A origem de Murray não é tão simples… Remonta a uma história antiga, revelada em um livreto de divulgação do disco Dream Evil, como o site Loudwire.com mostra:

“Muito antes do alvorecer do homem, o mundo estava habitado por dois grupos: os Malcovians e os Cyclops. Quando o governante Malcovian tentou assassinar seus filhos, com medo de uma falsa profecia, um deles escapou: Murralsee. Sua mãe lhe deu uma poção adormecida para aguardar tudo e ele acordou quase um trilhão de anos depois. O sono o transformou no ‘monstro’ que o conhecemos hoje”.

Capítulo que narra as raízes de Murray

Murralsee despertou em uma Nova Era, onde teria conhecido Ronnie James Dio; o vocalista apelidou carinhosamente o ‘demônio’ de Murray Maor. Sempre que possível, Dio retornava à caverna de Murralsse para ouvir suas histórias de outrora, que por sua vez iriam ser contadas/cantadas nos discos da banda.

 

Violent Mind – Kreator

Espécie de demônio com o cérebro exposto, o mascote dos alemães do Thrash Metal emergiu quase dez anos após a formação da banda. E sua aparição, no que se refere a intervalos entre os discos, nunca foi tida como certa (foram cinco de quatorze capas). Em Pleasure to Kill (1986), Violent Mind aparece ainda com o corpo, não remetendo muito ao que viria a ser futuramente. Apenas em Coma of Souls (1990), quinto disco da banda, a face maltratada de Violent Mind dá as caras. E, onze anos depois, no álbum Violent Revolution (2001), a cabeça em fúria reaparece, mostrando que a banda não está muito preocupada em seguir ciclos ou padrões…
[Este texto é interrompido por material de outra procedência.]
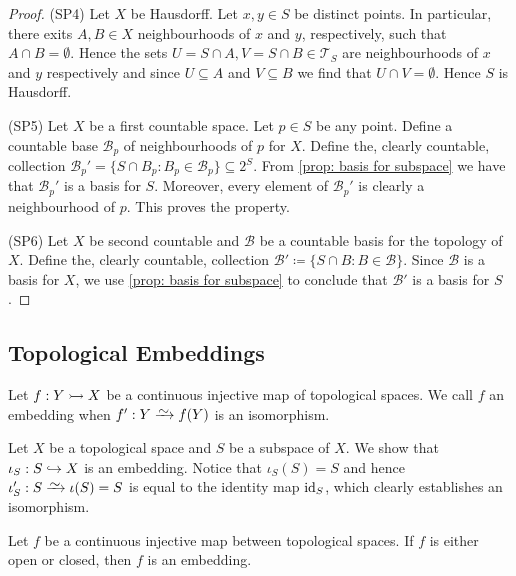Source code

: \begin{proof}
(SP4) Let \(X\) be Hausdorff. Let \(x, y \in S\) be distinct points. In
particular, there exits \(A, B \in X\) neighbourhoods of \(x\) and \(y\),
respectively, such that \(A \cap B = \emptyset\). Hence the sets \(U = S \cap
A, V = S \cap B \in \mathcal T_S\) are neighbourhoods of \(x\) and \(y\)
respectively and since \(U \subseteq A\) and \(V \subseteq B\) we find that
\(U \cap V = \emptyset\). Hence \(S\) is Hausdorff.

(SP5) Let \(X\) be a first countable space. Let \(p \in S\) be any point.
Define a countable base \(\mathcal B_p\) of neighbourhoods of \(p\) for \(X\).
Define the, clearly countable, collection \(\mathcal B_p' = \{S \cap B_p \colon B_p
\in \mathcal B_p\} \subseteq 2^S\). From \cref{prop: basis for subspace} we
have that \(\mathcal B_p'\) is a basis for \(S\). Moreover, every element of
\(\mathcal B_p'\) is clearly a neighbourhood of \(p\). This proves the
property.

(SP6) Let \(X\) be second countable and \(\mathcal B\) be a countable basis
for the topology of \(X\). Define the, clearly countable, collection
\(\mathcal B' \coloneq \{S \cap B \colon B \in \mathcal B\}\). Since \(\mathcal B\) is a
basis for \(X\), we use \cref{prop: basis for subspace} to conclude that
\(\mathcal B'\) is a basis for \(S\).
\end{proof}

\subsection{Topological Embeddings}

\begin{definition}[Embedding]\label{def: topological embedding}
Let \(f: Y \rightarrowtail X\) be a continuous injective map of topological spaces. We
call \(f\) an embedding when \(f': Y \isoto f(Y)\) is an isomorphism.
\end{definition}

\begin{example}
Let \(X\) be a topological space and \(S\) be a subspace of \(X\). We show
that \(\iota_S: S \hookrightarrow X\) is an embedding. Notice that
\(\iota_S(S) = S\) and hence \(\iota_S': S \isoto \iota(S) = S\) is equal to
the identity map \(\operatorname{id}_S\), which clearly establishes an isomorphism.
\end{example}

\begin{proposition}
Let \(f\) be a continuous injective map between topological spaces. If \(f\)
is either open or closed, then \(f\) is an embedding.
\end{proposition}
A cabeça flutuante (e fustigada) expressa o que as letras reflexivas do Kreator manifestam: opressão; ao mesmo tempo em que simboliza ambivalências, como as Sombras (intolerância e crueldade) e Luzes (resistência e esperança) que habitam dentro de cada um de nós.
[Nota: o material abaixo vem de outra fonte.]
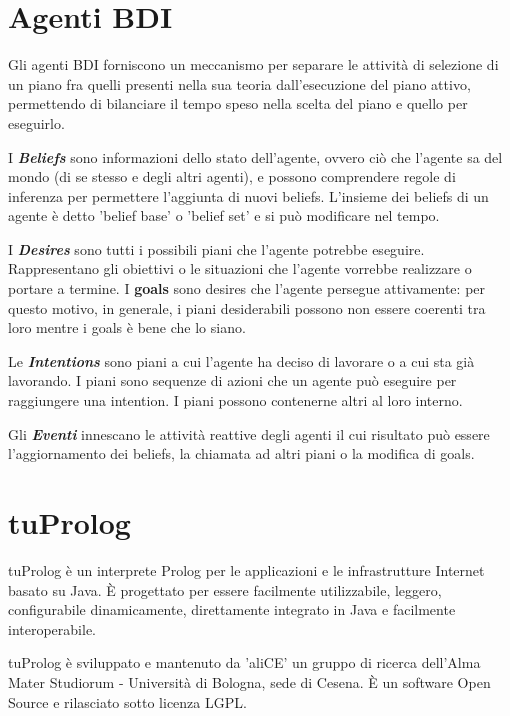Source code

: \documentclass[12pt,a4paper,openright,twoside]{report}
\begin{document}
\section{Agenti BDI}
Gli agenti BDI forniscono un meccanismo per separare le attivit\`a di selezione di un piano fra quelli presenti nella sua teoria dall'esecuzione del piano attivo, permettendo di bilanciare il tempo speso nella scelta del piano e quello per eseguirlo.

I \textbf{\textit{Beliefs}} sono informazioni dello stato dell'agente, ovvero ci\`o che l'agente sa del mondo (di se stesso e degli altri agenti), e possono comprendere regole di inferenza per permettere l'aggiunta di nuovi beliefs. L'insieme dei beliefs di un agente \`e detto 'belief base' o 'belief set' e si pu\`o modificare nel tempo.

I \textbf{\textit{Desires}} sono tutti i possibili piani che l'agente potrebbe eseguire. Rappresentano gli obiettivi o le situazioni che l'agente vorrebbe realizzare o portare a termine. I \textbf{goals} sono desires che l'agente persegue attivamente: per questo motivo, in generale, i piani desiderabili possono non essere coerenti tra loro mentre i goals \`e bene che lo siano.

Le \textbf{\textit{Intentions}} sono piani a cui l'agente ha deciso di lavorare o a cui sta gi\`a lavorando. I piani sono sequenze di azioni che un agente pu\`o eseguire per raggiungere una intention. I piani possono contenerne altri al loro interno.

Gli \textbf{\textit{Eventi}} innescano le attivit\`a reattive degli agenti il cui risultato pu\`o essere l'aggiornamento dei beliefs, la chiamata ad altri piani o la modifica di goals.

\section{tuProlog}
tuProlog \`e un interprete Prolog per le applicazioni e le infrastrutture Internet basato su Java. \`E progettato per essere facilmente utilizzabile, leggero, configurabile dinamicamente, direttamente integrato in Java e facilmente interoperabile.

tuProlog \`e sviluppato e mantenuto da 'aliCE' un gruppo di ricerca dell'Alma Mater Studiorum - Universit\`a di Bologna, sede di Cesena. \`E un software Open Source e rilasciato sotto licenza LGPL.
\end{document}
“Não é um mascote que a banda tropeça regularmente, mas quando eles têm, a imagem é transformada para refletir as voltas da sociedade. Por exemplo, quando a sociedade ocidental se mostrou mais reacionária em resposta a eventos como o 11 de setembro, Violent Mind foi retratada em Violent Revolution (2001) como parcialmente coberta, quase como o vermelho sangrento sob a carne apodrecendo que estava prestes a explodir em frustração. […] E também como a sociedade se inclinou mais para a divisão e a intolerância, como representada na capa de Hordes of Chaos (2009), com indicativos de agressão externa”,  Como aponta uma reportagem do site clrvynt.com.
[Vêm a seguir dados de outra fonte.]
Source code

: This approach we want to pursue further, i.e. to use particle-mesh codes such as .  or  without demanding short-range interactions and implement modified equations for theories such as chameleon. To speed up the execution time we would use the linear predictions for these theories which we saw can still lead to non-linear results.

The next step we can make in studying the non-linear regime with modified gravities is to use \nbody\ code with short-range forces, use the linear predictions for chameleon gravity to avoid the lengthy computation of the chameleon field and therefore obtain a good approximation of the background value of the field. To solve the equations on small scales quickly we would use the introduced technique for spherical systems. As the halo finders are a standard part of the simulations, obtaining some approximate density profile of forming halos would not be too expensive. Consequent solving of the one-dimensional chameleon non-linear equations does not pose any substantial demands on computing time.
Violent Mind: Simbolizando a opressão dos fracos

Essa dualidade existente em cada um de nós está “a postos”, atenta e em posição: prontos para serem externalizados e manifestados, por meio de (boas ou más) palavras e/ou ações, ao mínimo estímulo que nos atinja…

 

Pumpkin Head – Helloween

O Helloween é referência quando o assunto é Power Metal, afinal de contas a Alemanha foi solo fértil para a popularidade do gênero nos anos 80. Bandas como Primal Fear, Grave Digger, Edguy, Blind Guardian, Freedom Call, Masterplan, Gamma Ray, Heaven’s Gate, Mob Rules, Rebellion, Avantasia e Running Wild são exemplos de como o estilo se difundiu da Alemanha para o mundo. As influências que dariam origem ao Power Metal remonta o final do anos 70, na Inglaterra, com bandas como Rainbow e Judas Priest, por exemplo, que incorporaram em suas músicas particularidades que, mais à frente, seriam absorvidas pelas bandas alemãs citadas logo acima. Notas altas e vocais agudos, andamentos acelerados (que mostra a técnica aprumada dos músicos), letras voltadas para temas épicos, fantasiosos e medievais, influência erudita e destaque nas melodias são algumas das características deste subgênero do Metal.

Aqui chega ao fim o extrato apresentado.